## Prompt
Starting with the line that contains "#### Continuous Integration Workflow" and stopping after the line that contains "8. **Control-agent** validates", return each line below exactly as written, with no others.

Saved entries:
++++++++++++++++++++

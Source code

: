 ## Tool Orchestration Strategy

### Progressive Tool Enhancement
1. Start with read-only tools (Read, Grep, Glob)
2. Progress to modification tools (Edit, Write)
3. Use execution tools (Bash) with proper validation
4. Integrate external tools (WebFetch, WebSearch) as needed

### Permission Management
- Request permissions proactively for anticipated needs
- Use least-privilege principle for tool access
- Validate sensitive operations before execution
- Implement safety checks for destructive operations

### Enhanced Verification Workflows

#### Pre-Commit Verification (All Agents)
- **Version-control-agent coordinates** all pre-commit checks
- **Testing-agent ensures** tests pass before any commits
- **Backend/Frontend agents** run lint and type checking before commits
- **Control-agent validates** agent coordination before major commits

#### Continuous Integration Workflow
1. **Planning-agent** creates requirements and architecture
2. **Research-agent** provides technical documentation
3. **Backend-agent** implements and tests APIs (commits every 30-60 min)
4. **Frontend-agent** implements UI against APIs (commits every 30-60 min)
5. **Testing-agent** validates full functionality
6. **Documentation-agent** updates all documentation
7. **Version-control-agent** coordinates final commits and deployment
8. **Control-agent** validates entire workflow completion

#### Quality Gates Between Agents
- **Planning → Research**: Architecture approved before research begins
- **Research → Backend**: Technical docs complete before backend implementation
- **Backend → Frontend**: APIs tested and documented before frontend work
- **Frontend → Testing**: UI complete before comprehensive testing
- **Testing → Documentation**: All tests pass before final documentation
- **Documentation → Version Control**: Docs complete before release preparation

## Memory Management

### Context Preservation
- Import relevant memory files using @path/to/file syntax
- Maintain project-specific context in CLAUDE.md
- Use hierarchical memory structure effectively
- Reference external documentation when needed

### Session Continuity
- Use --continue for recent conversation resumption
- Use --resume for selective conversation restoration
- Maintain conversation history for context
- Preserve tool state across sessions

++++++++++++++++++++

## Reply to the exercise
#### Continuous Integration Workflow
1. **Planning-agent** creates requirements and architecture
2. **Research-agent** provides technical documentation
3. **Backend-agent** implements and tests APIs (commits every 30-60 min)
4. **Frontend-agent** implements UI against APIs (commits every 30-60 min)
5. **Testing-agent** validates full functionality
6. **Documentation-agent** updates all documentation
7. **Version-control-agent** coordinates final commits and deployment
8. **Control-agent** validates entire workflow completion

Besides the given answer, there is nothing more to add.